= Beginning of Section =
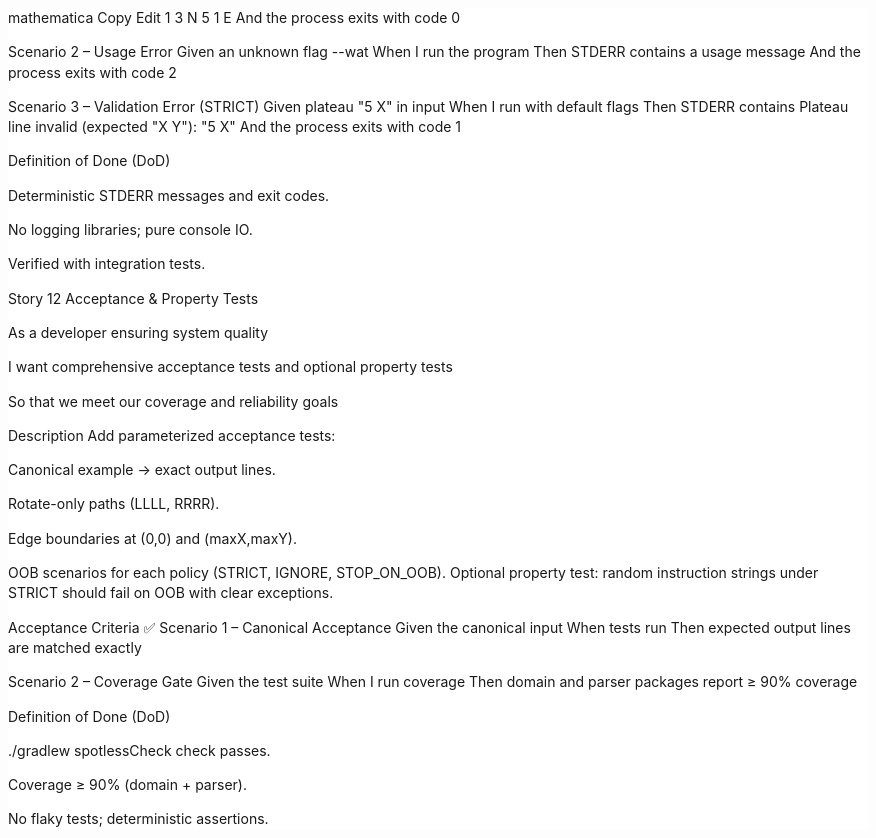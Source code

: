 mathematica
Copy
Edit
1 3 N
5 1 E
And the process exits with code 0

Scenario 2 – Usage Error
Given an unknown flag --wat
When I run the program
Then STDERR contains a usage message
And the process exits with code 2

Scenario 3 – Validation Error (STRICT)
Given plateau "5 X" in input
When I run with default flags
Then STDERR contains Plateau line invalid (expected "X Y"): "5 X"
And the process exits with code 1

Definition of Done (DoD)

Deterministic STDERR messages and exit codes.

No logging libraries; pure console IO.

Verified with integration tests.

Story 12
Acceptance & Property Tests

As a
developer ensuring system quality

I want
comprehensive acceptance tests and optional property tests

So that
we meet our coverage and reliability goals

Description
Add parameterized acceptance tests:

Canonical example → exact output lines.

Rotate-only paths (LLLL, RRRR).

Edge boundaries at (0,0) and (maxX,maxY).

OOB scenarios for each policy (STRICT, IGNORE, STOP_ON_OOB).
Optional property test: random instruction strings under STRICT should fail on OOB with clear exceptions.

Acceptance Criteria ✅
Scenario 1 – Canonical Acceptance
Given the canonical input
When tests run
Then expected output lines are matched exactly

Scenario 2 – Coverage Gate
Given the test suite
When I run coverage
Then domain and parser packages report ≥ 90% coverage

Definition of Done (DoD)

./gradlew spotlessCheck check passes.

Coverage ≥ 90% (domain + parser).

No flaky tests; deterministic assertions.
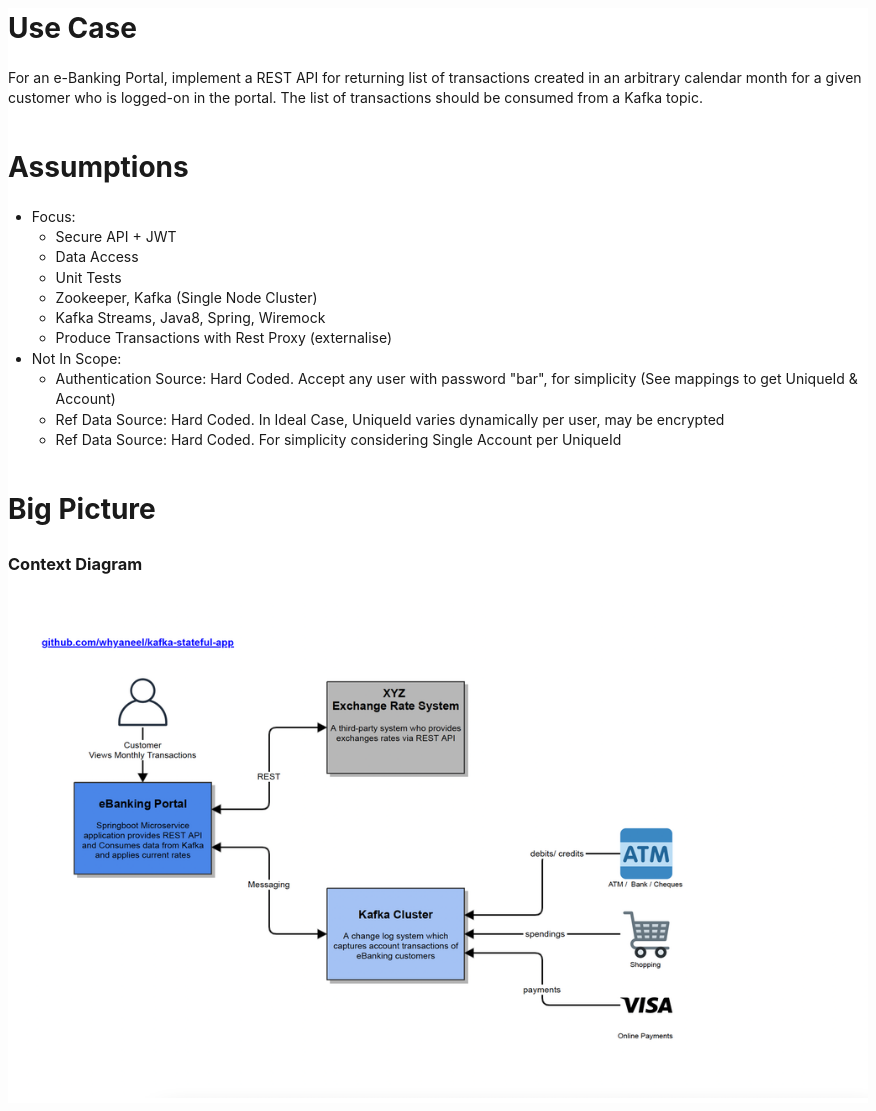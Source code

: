 # Use Case
For an e-Banking Portal, implement a REST API for returning list of transactions created in an arbitrary calendar month for a given customer who is logged-on in the portal. The list of transactions should be consumed from a Kafka topic. 

# Assumptions
- Focus:
    - Secure API + JWT
    - Data Access
    - Unit Tests
    - Zookeeper, Kafka  (Single Node Cluster)
    - Kafka Streams, Java8, Spring, Wiremock
    - Produce Transactions with Rest Proxy (externalise)
- Not In Scope:
    - Authentication Source: Hard Coded. Accept any user with password "bar", for simplicity (See mappings to get UniqueId & Account)
    - Ref Data Source: Hard Coded. In Ideal Case, UniqueId varies dynamically per user, may be encrypted
    - Ref Data Source: Hard Coded. For simplicity considering Single Account per UniqueId
    
    
# Big Picture

### Context Diagram
![Context Diagram](https://github.com/whyaneel/kafka-stateful-app/blob/master/readme/context-diagram.png?raw=true)
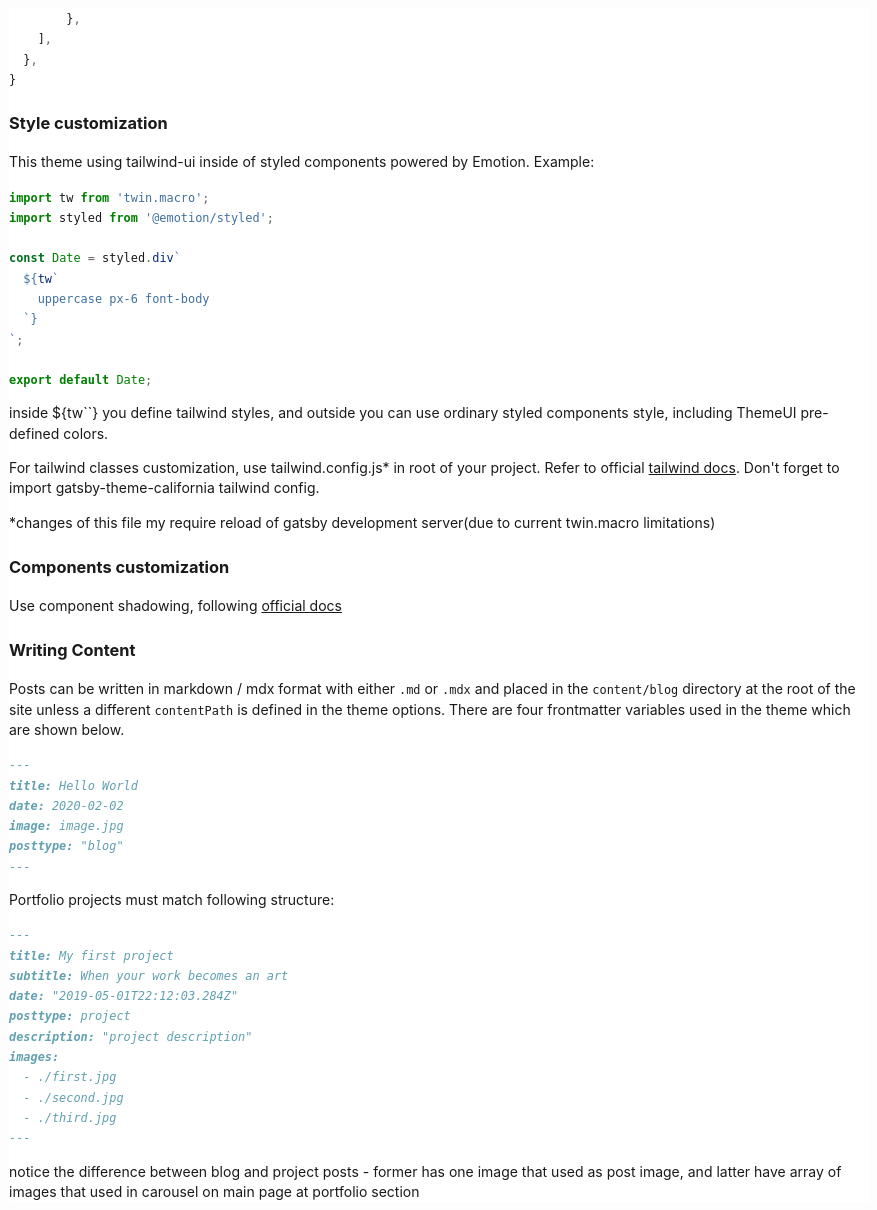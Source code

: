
 ```javascript
        },
    ],
  },
}

```
### Style customization

This theme using tailwind-ui inside of styled components powered by Emotion. Example:

```javascript
import tw from 'twin.macro';
import styled from '@emotion/styled';

const Date = styled.div`
  ${tw`
    uppercase px-6 font-body
  `}
`;

export default Date;
```

inside ${tw``} you define tailwind styles, and outside you can use ordinary styled components style, including ThemeUI pre-defined colors.

For tailwind classes customization, use tailwind.config.js* in root of your project. Refer to official [tailwind docs](https://tailwindcss.com/docs/configuration/). Don't forget to import gatsby-theme-california tailwind config. 

*changes of this file my require reload of gatsby development server(due to current twin.macro limitations)

### Components customization

Use component shadowing, following [official docs](https://www.gatsbyjs.org/docs/themes/shadowing/)

### Writing Content

Posts can be written in markdown / mdx format with either `.md` or `.mdx` and placed in the `content/blog` directory at the root of the site unless a different `contentPath` is defined in the theme options. There are four frontmatter variables used in the theme which are shown below.

```markdown
---
title: Hello World
date: 2020-02-02
image: image.jpg
posttype: "blog"
---
```
Portfolio projects must match following structure:
```markdown
---
title: My first project
subtitle: When your work becomes an art
date: "2019-05-01T22:12:03.284Z"
posttype: project
description: "project description"
images: 
  - ./first.jpg
  - ./second.jpg
  - ./third.jpg
---
```
notice the difference between blog and project posts - former has one image that used as post image, and latter have array of images that used in carousel on main page at portfolio section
= End of Section =
## REQUIRED ACTION
Only lines with the string "that" are wanted; please find each one in the listing and copy it.

## RESPONSE TO THIS TASK
So that
notice the difference between blog and project posts - former has one image that used as post image, and latter have array of images that used in carousel on main page at portfolio section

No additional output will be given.